China's media have launched a nationwide hunt for a glamorously dressed woman who has been photographed apparently crushing a kitten to death with her stiletto heels.

Gruesome pictures, which first appeared on a website, have been reproduced in recent days in many newspapers. In the first picture, the woman, wearing a cocktail dress with a leopard-print top and black skirt, caresses a tortoiseshell kitten lovingly. Then she puts it on the ground, looks at it - and lowers a stiletto heel on to its head.

The woman puts a kitten on the floor before apparently killing it

The subsequent images are graphic and deeply disturbing. The last photograph shows the woman staring into the distance with a questioning look on her face.

Reporters and amateur sleuths are now trying to find the woman, while media outlets have been flooded with readers' suggestions of what should be done to her.

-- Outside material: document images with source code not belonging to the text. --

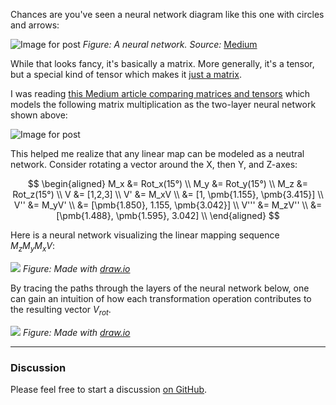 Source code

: Chances are you've seen a neural network diagram like this one with circles and arrows:

![Image for post](https://miro.medium.com/max/496/1*GTdVep66Ln4N4Zd2JnSXbQ.png)
*Figure: A neural network. Source:* [Medium](https://medium.com/@quantumsteinke/whats-the-difference-between-a-matrix-and-a-tensor-4505fbdc576c)

While that looks fancy, it's basically a matrix. More generally, it's a tensor, but a special kind of tensor which makes it [just a matrix](https://math.stackexchange.com/a/412429).

I was reading [this Medium article comparing matrices and tensors](https://medium.com/@quantumsteinke/whats-the-difference-between-a-matrix-and-a-tensor-4505fbdc576c) which models the following matrix multiplication as the two-layer neural network shown above:

![Image for post](https://miro.medium.com/max/756/1*Bxba1gx4ec2h9qe7UNPvMg.png)

This helped me realize that any linear map can be modeled as a neutral network. Consider rotating a vector around the X, then Y, and Z-axes:

$$
\begin{aligned}
M_x &= Rot_x(15°) \\
M_y &= Rot_y(15°) \\
M_z &= Rot_z(15°) \\
V &= [1,2,3] \\
V' &= M_xV \\
&= [1, \pmb{1.155}, \pmb{3.415}] \\
V'' &= M_yV' \\
&= [\pmb{1.850}, 1.155, \pmb{3.042}] \\
V''' &= M_zV'' \\
&= [\pmb{1.488}, \pmb{1.595}, 3.042] \\
\end{aligned}
$$

Here is a neural network visualizing the linear mapping sequence $M_zM_yM_xV$:

![](https://drive.google.com/uc?export=view&id=1JZ5nbd-Y55QYEPMk8XQ00cE2w688KX25)
*Figure: Made with [draw.io](https://draw.io/)*

By tracing the paths through the layers of the neural network below, one can gain an intuition of how each transformation operation contributes to the resulting vector $V_{rot}$.

![](https://drive.google.com/uc?export=view&id=1t9ccuXdm87LI7s9Tx5QdnJ0STQQv_V39)
*Figure: Made with [draw.io](https://draw.io/)*

***
### Discussion
Please feel free to start a discussion [on GitHub](https://github.com/slater1/blog/issues).
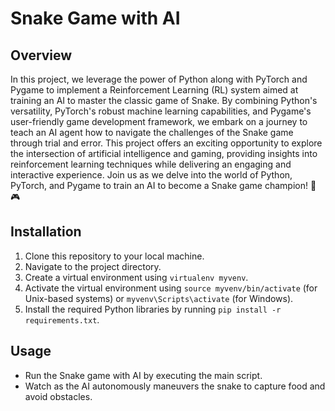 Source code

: # Snake Game with AI

## Overview
In this project, we leverage the power of Python along with PyTorch and Pygame to implement a Reinforcement Learning (RL) system aimed at training an AI to master the classic game of Snake. By combining Python's versatility, PyTorch's robust machine learning capabilities, and Pygame's user-friendly game development framework, we embark on a journey to teach an AI agent how to navigate the challenges of the Snake game through trial and error. This project offers an exciting opportunity to explore the intersection of artificial intelligence and gaming, providing insights into reinforcement learning techniques while delivering an engaging and interactive experience. Join us as we delve into the world of Python, PyTorch, and Pygame to train an AI to become a Snake game champion! 🐍🎮

## Installation
1. Clone this repository to your local machine.
2. Navigate to the project directory.
3. Create a virtual environment using `virtualenv myvenv`.
4. Activate the virtual environment using `source myvenv/bin/activate` (for Unix-based systems) or `myvenv\Scripts\activate` (for Windows).
5. Install the required Python libraries by running `pip install -r requirements.txt`.

## Usage
- Run the Snake game with AI by executing the main script.
- Watch as the AI autonomously maneuvers the snake to capture food and avoid obstacles.
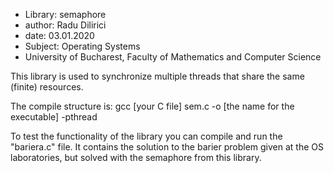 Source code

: - Library: semaphore
- author: Radu Dilirici
- date: 03.01.2020
- Subject: Operating Systems
- University of Bucharest, Faculty of Mathematics and Computer Science

This library is used to synchronize multiple threads that share the same (finite) resources.

The compile structure is: gcc [your C file] sem.c -o [the name for the executable] -pthread

To test the functionality of the library you can compile and run the "bariera.c" file.
It contains the solution to the barier problem given at the OS laboratories, but solved with the semaphore from this library.
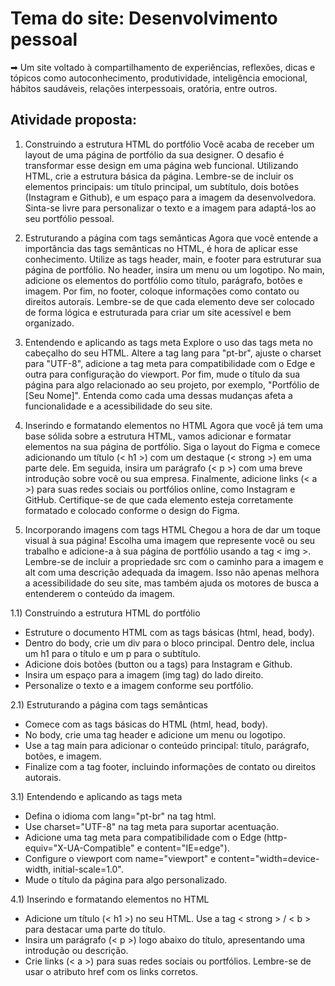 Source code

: # Tema do site: Desenvolvimento pessoal

➡ Um site voltado à compartilhamento de experiências, reflexões, dicas e tópicos como autoconhecimento, produtividade, inteligência emocional, hábitos saudáveis, relações interpessoais, oratória, entre outros.

## Atividade proposta:

1) Construindo a estrutura HTML do portfólio
Você acaba de receber um layout de uma página de portfólio da sua designer. O desafio é transformar esse design em uma página web funcional. Utilizando HTML, crie a estrutura básica da página. Lembre-se de incluir os elementos principais: um título principal, um subtítulo, dois botões (Instagram e Github), e um espaço para a imagem da desenvolvedora. Sinta-se livre para personalizar o texto e a imagem para adaptá-los ao seu portfólio pessoal.

2) Estruturando a página com tags semânticas
Agora que você entende a importância das tags semânticas no HTML, é hora de aplicar esse conhecimento. Utilize as tags header, main, e footer para estruturar sua página de portfólio. No header, insira um menu ou um logotipo. No main, adicione os elementos do portfólio como título, parágrafo, botões e imagem. Por fim, no footer, coloque informações como contato ou direitos autorais. Lembre-se de que cada elemento deve ser colocado de forma lógica e estruturada para criar um site acessível e bem organizado.

3) Entendendo e aplicando as tags meta
Explore o uso das tags meta no cabeçalho do seu HTML. Altere a tag lang para "pt-br", ajuste o charset para "UTF-8", adicione a tag meta para compatibilidade com o Edge e outra para configuração do viewport. Por fim, mude o título da sua página para algo relacionado ao seu projeto, por exemplo, "Portfólio de [Seu Nome]". Entenda como cada uma dessas mudanças afeta a funcionalidade e a acessibilidade do seu site.

4) Inserindo e formatando elementos no HTML
Agora que você já tem uma base sólida sobre a estrutura HTML, vamos adicionar e formatar elementos na sua página de portfólio. Siga o layout do Figma e comece adicionando um título (< h1 >) com um destaque (< strong >) em uma parte dele. Em seguida, insira um parágrafo (< p >) com uma breve introdução sobre você ou sua empresa. Finalmente, adicione links (< a >) para suas redes sociais ou portfólios online, como Instagram e GitHub. Certifique-se de que cada elemento esteja corretamente formatado e colocado conforme o design do Figma.

5) Incorporando imagens com tags HTML
Chegou a hora de dar um toque visual à sua página! Escolha uma imagem que represente você ou seu trabalho e adicione-a à sua página de portfólio usando a tag < img >. Lembre-se de incluir a propriedade src com o caminho para a imagem e alt com uma descrição adequada da imagem. Isso não apenas melhora a acessibilidade do seu site, mas também ajuda os motores de busca a entenderem o conteúdo da imagem.

1.1) Construindo a estrutura HTML do portfólio
* Estruture o documento HTML com as tags básicas (html, head, body).
* Dentro do body, crie um div para o bloco principal. Dentro dele, inclua um h1 para o título e um p para o subtítulo.
* Adicione dois botões (button ou a tags) para Instagram e Github.
* Insira um espaço para a imagem (img tag) do lado direito.
* Personalize o texto e a imagem conforme seu portfólio.

2.1) Estruturando a página com tags semânticas
* Comece com as tags básicas do HTML (html, head, body).
* No body, crie uma tag header e adicione um menu ou logotipo.
* Use a tag main para adicionar o conteúdo principal: título, parágrafo, botões, e imagem.
* Finalize com a tag footer, incluindo informações de contato ou direitos autorais.

3.1) Entendendo e aplicando as tags meta
* Defina o idioma com lang="pt-br" na tag html.
* Use charset="UTF-8" na tag meta para suportar acentuação.
* Adicione uma tag meta para compatibilidade com o Edge (http-equiv="X-UA-Compatible" e content="IE=edge").
* Configure o viewport com name="viewport" e content="width=device-width, initial-scale=1.0".
* Mude o título da página para algo personalizado.

4.1) Inserindo e formatando elementos no HTML
* Adicione um título (< h1 >) no seu HTML. Use a tag < strong > / < b > para destacar uma parte do título.
* Insira um parágrafo (< p >) logo abaixo do título, apresentando uma introdução ou descrição.
* Crie links (< a >) para suas redes sociais ou portfólios. Lembre-se de usar o atributo href com os links corretos. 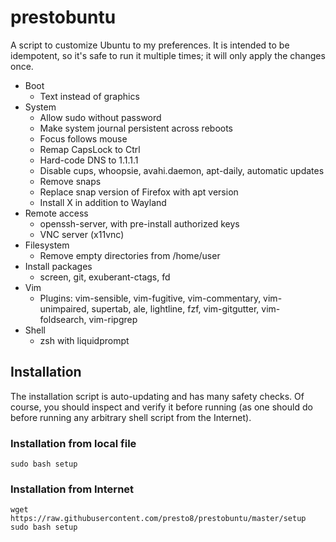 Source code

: # prestobuntu

A script to customize Ubuntu to my preferences. It is intended to be
idempotent, so it's safe to run it multiple times; it will only apply the
changes once.

- Boot
  - Text instead of graphics
- System
  - Allow sudo without password
  - Make system journal persistent across reboots
  - Focus follows mouse
  - Remap CapsLock to Ctrl
  - Hard-code DNS to 1.1.1.1
  - Disable cups, whoopsie, avahi.daemon, apt-daily, automatic updates
  - Remove snaps
  - Replace snap version of Firefox with apt version
  - Install X in addition to Wayland
- Remote access
  - openssh-server, with pre-install authorized keys
  - VNC server (x11vnc)
- Filesystem
  - Remove empty directories from /home/user
- Install packages
  - screen, git, exuberant-ctags, fd
- Vim
  - Plugins: vim-sensible, vim-fugitive, vim-commentary, vim-unimpaired,
    supertab, ale, lightline, fzf, vim-gitgutter, vim-foldsearch, vim-ripgrep
- Shell
  - zsh with liquidprompt

## Installation

The installation script is auto-updating and has many safety checks. Of course,
you should inspect and verify it before running (as one should do before
running any arbitrary shell script from the Internet).

### Installation from local file

    sudo bash setup

### Installation from Internet

    wget https://raw.githubusercontent.com/presto8/prestobuntu/master/setup
    sudo bash setup
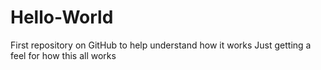 # Hello-World
First repository on GitHub to help understand how it works
Just getting a feel for how this all works
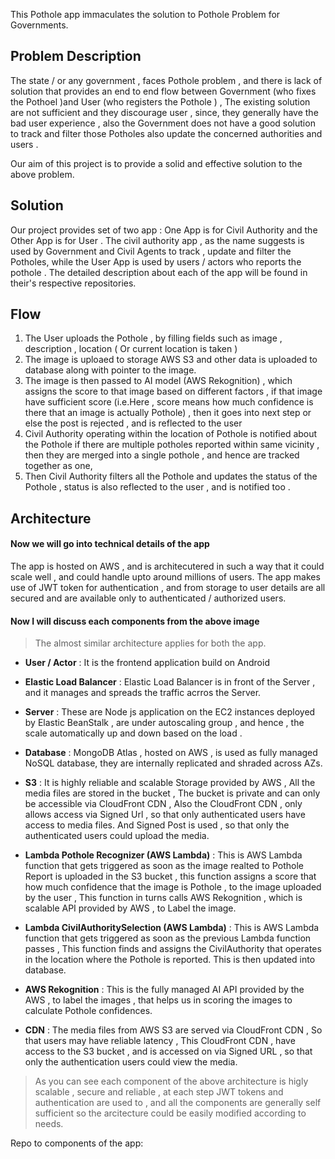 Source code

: This Pothole app immaculates the solution to Pothole Problem for Governments.

## Problem Description
The state / or any government , faces Pothole problem  , and there is lack of solution that provides an end to end flow between Government (who fixes the Pothoel )and User (who registers the Pothole ) , The existing solution are not sufficient and they discourage user , since, they generally have the bad user experience , also the Government does not have a good solution to track and filter those Potholes also update the concerned authorities and users . 

Our aim of this project is to provide a solid and effective solution to the above problem.

## Solution

Our project provides set of two app : One App is for Civil Authority and the Other App is for User . The civil authority app , as the name suggests is used by Government and Civil Agents to track , update and filter the Potholes,  while the User App is used by users / actors who reports the pothole . The detailed description about each of the app will be found in their's respective repositories.

## Flow 

1) The User uploads the Pothole  , by filling fields such as image , description , location ( Or current location is taken )
2) The image is uploaed to storage AWS S3 and other data is uploaded to database along with pointer to the image.
3) The image is then passed to AI model (AWS Rekognition) , which assigns the score to that image based on different factors , 
      if that image have sufficient score (i.e.Here , score means how much confidence is there that an image is actually Pothole) , then it goes into next step
      or else the post is rejected , and is reflected to the user
4) Civil Authority operating within the location of Pothole is notified about the Pothole 
    if there are multiple potholes reported within same vicinity , then they are merged into a single pothole , and hence are tracked together as one, 
5) Then Civil Authority filters all the Pothole and updates the status of the Pothole , status is also reflected to the user , and is notified too .

## Architecture

#### Now we will go into technical details of the app 

The app is hosted on AWS , and is architecutered in such a way that it could scale well , and could handle upto around millions of users.
The app makes use of JWT token for authentication , and from storage to user details are all secured and are available only to authenticated / authorized users.


#### Now I will discuss each components from the above image 

> The almost similar architecture applies for both the app.

- **User / Actor** : 
  It is the frontend application build on Android
  
- **Elastic Load Balancer** : 
  Elastic Load Balancer is in front of the Server , and it manages and spreads the traffic acrros the Server.
  
- **Server** : 
  These are Node js application on the EC2  instances deployed by Elastic BeanStalk , are under autoscaling group , and hence , the scale automatically up and down based on the load . 
  
- **Database** : 
  MongoDB Atlas , hosted on AWS  , is used as fully managed NoSQL database, they are internally replicated and shraded across AZs.
  
- **S3** : 
  It is highly reliable and scalable Storage provided by AWS , All the media files are stored in the bucket , The bucket is private and can only be accessible via CloudFront CDN , Also the CloudFront CDN , only allows access via Signed Url , so that only authenticated users have access to media files. And Signed Post is used , so that only the authenticated users could upload the media.
  
- **Lambda Pothole Recognizer  (AWS Lambda)** : 
This is AWS Lambda function that gets triggered as soon as the image realted to Pothole Report is uploaded in the S3 bucket , this function assigns a score that how much confidence that the image is Pothole , to the image uploaded by the user , This function in turns calls AWS Rekognition , which is scalable API provided by AWS , to Label the image.

- **Lambda CivilAuthoritySelection (AWS Lambda)** : 
This is AWS Lambda function that gets triggered as soon as the previous Lambda function passes , This function finds and assigns the CivilAuthority that operates in the location where the Pothole is reported. This is then updated into database.

- **AWS Rekognition** : 
This is the fully managed AI API provided by the AWS , to label the images , that helps us in scoring the images to calculate Pothole confidences.

- **CDN** : 
The media files from AWS S3 are served via CloudFront CDN  , So that users may have reliable latency , This CloudFront CDN , have access to the S3 bucket , and is accessed on via Signed URL , so that only the authentication users could view the media. 


> As you can see each component of the above architecture is higly scalable , secure and reliable , at each step JWT tokens and authentication are used to , and all the components are generally self sufficient so the arcitecture could be easily modified according to needs.

Repo to components of the app:
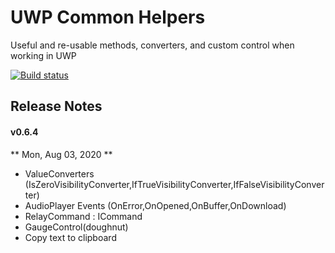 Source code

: # UWP Common Helpers
Useful and re-usable methods, converters, and custom control when working in UWP

[![Build status](https://ci.appveyor.com/api/projects/status/pfsdn5c46f83qx4r/branch/master?svg=true)](https://ci.appveyor.com/project/tmacharia/uwp-common-helpers/branch/master)

## Release Notes

#### v0.6.4

** Mon, Aug 03, 2020 **

+ ValueConverters (IsZeroVisibilityConverter,IfTrueVisibilityConverter,IfFalseVisibilityConverter)
+ AudioPlayer Events (OnError,OnOpened,OnBuffer,OnDownload)
+ RelayCommand : ICommand
+ GaugeControl(doughnut)
+ Copy text to clipboard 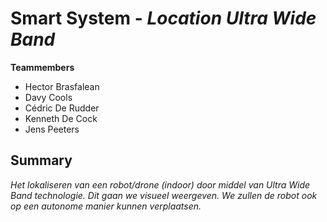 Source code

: # Smart System - *Location Ultra Wide Band*

**Teammembers**
* Hector Brasfalean
* Davy Cools
* Cédric De Rudder
* Kenneth De Cock
* Jens Peeters

## Summary
*Het lokaliseren van een robot/drone (indoor) door middel van Ultra Wide Band technologie. Dit gaan we visueel weergeven. We zullen de robot ook op een autonome manier kunnen verplaatsen.*
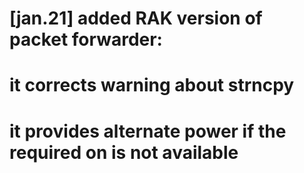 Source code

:# [jan.21] added RAK version of packet forwarder:
# it corrects warning about strncpy
# it provides alternate power if the required on is not available
#

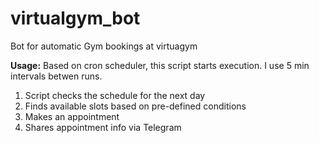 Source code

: # virtualgym_bot
Bot for automatic Gym bookings at virtuagym

**Usage:**
Based on cron scheduler, this script starts execution. I use 5 min intervals betwen runs.

1. Script checks the schedule for the next day
2. Finds available slots based on pre-defined conditions
3. Makes an appointment
4. Shares appointment info via Telegram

The location for the sequence has been identified from a stretch of water in the background as being Hangzhou, a picturesque city south-west of Shanghai. A trace on the original website also led there, and the mystery woman has been dubbed "the kitten killer of Hangzhou".

Some newspapers then came up with a new twist - linking the pictures to an international community of animal sadists and fetishists. One website said the sequence was well-known in Japan, where it started life as an advertisement for a brand of stiletto shoes, and identified the woman as a model.

But attention returned to China when an internet surfer came across a 37-year-old woman from Hubei province with the internet identity "Gainmas". She had registered a website in Hangzhou and - the ultimate evidence - had bought a pair of stilettoes on eBay last year.

She was also registered with QQ, a popular Chinese message service, where she wrote of herself: "I furiously crush everything to do with you and me."

Before her QQ address went dead, its owner had several conversations. In one, she is coy, saying "So what?" when asked if the pictures are of her, and then, when asked again, replying: "In theory."

When confronted by a reporter, she became defensive, saying: "Suddenly hundreds of people are on my QQ and cursing me. What's the problem if I crush cats? It's a type of experience. You wouldn't understand."

He Yong, a Beijing representative of the International Fund for Animal Welfare, said the angry response to the pictures had been heartening.

"We are still trying to confirm who it is in the pictures and where it is," he said. "The embarrassing thing is that there are no available laws in China governing this type of misbehaviour.

"We are trying to draft an open letter to the authorities asking for the possibility of creating an animal welfare law."